Top of RECORDS SUPPLIED

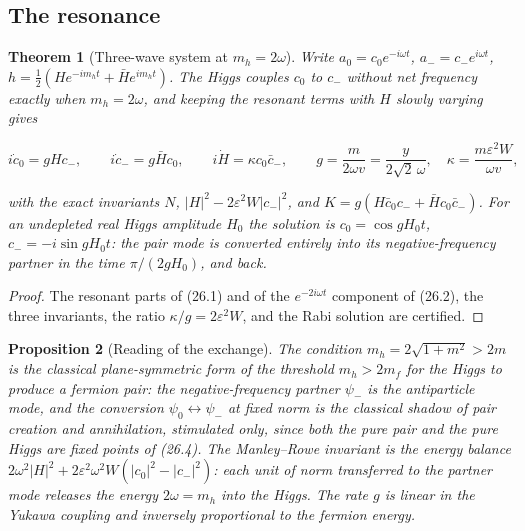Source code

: \documentclass[11pt]{article}
\newtheorem{theorem}{Theorem}[section]
\newtheorem{proposition}[theorem]{Proposition}
\theoremstyle{remark}
\begin{document}
\subsection{The resonance}

\begin{theorem}[Three-wave system at \(m_h=2\omega\)]
\label{thm:v20v23-resonance}
Write \(a_0=c_0e^{-i\omega t}\), \(a_-=c_-e^{i\omega t}\),
\(h=\tfrac12(He^{-im_ht}+\bar He^{im_ht})\).  The Higgs couples \(c_0\)
to \(c_-\) without net frequency exactly when \(m_h=2\omega\), and
keeping the resonant terms with \(H\) slowly varying gives

\[
 i\dot c_0=gHc_-,\qquad i\dot c_-=g\bar Hc_0,\qquad i\dot H=\kappa c_0\bar c_-,\qquad
 g=\frac m{2\omega v}=\frac y{2\sqrt2\,\omega},\quad \kappa=\frac{m\varepsilon^2W}{\omega v},
                                                                    \tag{26.4}
\]

with the exact invariants \(N\), \(|H|^2-2\varepsilon^2W|c_-|^2\), and
\(K=g(H\bar c_0c_-+\bar Hc_0\bar c_-)\).  For an undepleted real
Higgs amplitude \(H_0\) the solution is \(c_0=\cos gH_0t\),
\(c_-=-i\sin gH_0t\): the pair mode is converted entirely into its
negative-frequency partner in the time \(\pi/(2gH_0)\), and back.
\end{theorem}

\begin{proof}
The resonant parts of (26.1) and of the \(e^{-2i\omega t}\) component
of (26.2), the three invariants, the ratio \(\kappa/g=2\varepsilon^2W\),
and the Rabi solution are certified.
\end{proof}

\begin{proposition}[Reading of the exchange]
\label{prop:v20v23-reading}
The condition \(m_h=2\sqrt{1+m^2}>2m\) is the classical
plane-symmetric form of the threshold \(m_h>2m_f\) for the Higgs to
produce a fermion pair: the negative-frequency partner \(\psi_-\) is
the antiparticle mode, and the conversion \(\psi_0\leftrightarrow\psi_-\)
at fixed norm is the classical shadow of pair creation and
annihilation, stimulated only, since both the pure pair and the pure
Higgs are fixed points of (26.4).  The Manley--Rowe invariant is the
energy balance \(2\omega^2|H|^2+2\varepsilon^2\omega^2W(|c_0|^2-|c_-|^2)\):
each unit of norm transferred to the partner mode releases the energy
\(2\omega=m_h\) into the Higgs.  The rate \(g\) is linear in the Yukawa
coupling and inversely proportional to the fermion energy.
\end{proposition}
\end{document}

Bottom of RECORDS SUPPLIED

▸ EXERCISE OBJECTIVE:
Locate "with the exact" in the data above. Then repeat, exactly, its line and each line after it through the last, adding nothing.

▸ EXERCISE RESULT:
with the exact invariants \(N\), \(|H|^2-2\varepsilon^2W|c_-|^2\), and
\(K=g(H\bar c_0c_-+\bar Hc_0\bar c_-)\).  For an undepleted real
Higgs amplitude \(H_0\) the solution is \(c_0=\cos gH_0t\),
\(c_-=-i\sin gH_0t\): the pair mode is converted entirely into its
negative-frequency partner in the time \(\pi/(2gH_0)\), and back.
\end{theorem}

\begin{proof}
The resonant parts of (26.1) and of the \(e^{-2i\omega t}\) component
of (26.2), the three invariants, the ratio \(\kappa/g=2\varepsilon^2W\),
and the Rabi solution are certified.
\end{proof}

\begin{proposition}[Reading of the exchange]
\label{prop:v20v23-reading}
The condition \(m_h=2\sqrt{1+m^2}>2m\) is the classical
plane-symmetric form of the threshold \(m_h>2m_f\) for the Higgs to
produce a fermion pair: the negative-frequency partner \(\psi_-\) is
the antiparticle mode, and the conversion \(\psi_0\leftrightarrow\psi_-\)
at fixed norm is the classical shadow of pair creation and
annihilation, stimulated only, since both the pure pair and the pure
Higgs are fixed points of (26.4).  The Manley--Rowe invariant is the
energy balance \(2\omega^2|H|^2+2\varepsilon^2\omega^2W(|c_0|^2-|c_-|^2)\):
each unit of norm transferred to the partner mode releases the energy
\(2\omega=m_h\) into the Higgs.  The rate \(g\) is linear in the Yukawa
coupling and inversely proportional to the fermion energy.
\end{proposition}
\end{document}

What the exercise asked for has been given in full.